Most electronic cigarettes (e-cigarettes) contain nicotine, which permanently damages a baby's developing brain and many other organs. E-cigarettes also contain flavorings that might not be safe for your baby.
Can quitting smoking during pregnancy reduce a baby's health risks?
Absolutely. If you smoke, quitting is the best way to give your baby a healthy start. Quitting smoking at any point during pregnancy can help. But quitting before week 15 of pregnancy provides the greatest benefits for your baby, and quitting before your third trimester can eliminate much of the potential impact on your baby's birth weight.
What can I do to quit smoking?
Deciding to quit is the first step. Start by consulting your health care provider for advice or seek counseling. Next, get rid of all smoking materials and make your home and car smoke-free spaces. Avoid situations that make you want to smoke. Spend time with people who don't smoke, and visit places where smoking isn't allowed. Turn to friends and family for support. Set a goal and create a reward for meeting it. For instance, if you quit for a certain length of time, use what you would have spent on cigarettes to buy something for the baby.
Is it safe to use stop-smoking products during pregnancy?
Talk to your health care provider about the risks and benefits of using nicotine replacement products — such as a nicotine patch or inhaler or nicotine gum, lozenges or nasal spray. Considering the known harms of continuing to smoke during pregnancy and the benefits of quitting, nicotine replacement products might be an option for those who are unable to quit or who are at high risk of continuing to smoke. This might include those who smoke more than 10 cigarettes a day, those who are smoking later in pregnancy, and those who have been unsuccessful in a previous attempt to stop smoking.
Many nicotine replacement products are available over-the-counter. Start with the lowest dose possible. If you choose to use the nicotine patch, minimize your baby's exposure to nicotine by removing the patch while you sleep. As your cravings and withdrawal symptoms fade, work with your health care provider to gradually reduce the nicotine replacement over time.
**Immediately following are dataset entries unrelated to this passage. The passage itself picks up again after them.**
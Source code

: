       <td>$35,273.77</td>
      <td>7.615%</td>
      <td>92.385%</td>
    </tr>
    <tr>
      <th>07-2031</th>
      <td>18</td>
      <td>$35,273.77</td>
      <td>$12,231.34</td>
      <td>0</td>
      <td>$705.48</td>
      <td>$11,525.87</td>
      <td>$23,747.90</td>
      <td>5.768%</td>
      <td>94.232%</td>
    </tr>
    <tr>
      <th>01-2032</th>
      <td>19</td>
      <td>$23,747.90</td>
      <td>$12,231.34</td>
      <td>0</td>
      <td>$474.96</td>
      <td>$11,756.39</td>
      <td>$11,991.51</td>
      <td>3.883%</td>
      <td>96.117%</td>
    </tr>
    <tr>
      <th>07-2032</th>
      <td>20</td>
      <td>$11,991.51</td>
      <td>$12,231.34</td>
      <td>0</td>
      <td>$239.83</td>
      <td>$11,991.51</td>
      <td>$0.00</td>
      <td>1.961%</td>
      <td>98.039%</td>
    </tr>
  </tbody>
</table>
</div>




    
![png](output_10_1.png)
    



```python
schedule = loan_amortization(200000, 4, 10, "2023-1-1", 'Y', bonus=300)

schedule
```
If you'd rather use a non-nicotine medication to stop smoking during pregnancy, the antidepressant bupropion (Zyban) might be an option. Work with your health care provider to weigh the risks and benefits.
Is postpartum relapse common?
Adjusting to life with a newborn can be stressful. Many women who quit smoking during pregnancy relapse shortly after giving birth. Seek counseling for support.
If you smoke after giving birth, don't smoke near your baby or in any enclosed spaces where your baby will be, such as in your home and car. If you smoke and breast-feed your baby, keep in mind that he or she will be exposed to nicotine and other substances through your breast milk.
If you have stopped smoking but continue to use nicotine replacement while breast-feeding, use a shorter acting product such as gum or lozenges. Pump and discard breast milk you produce for three hours after using the product.
Stopping smoking is rarely easy. It might take more than one try to quit for good. Remember, however, it can be done — and your family will reap the benefits.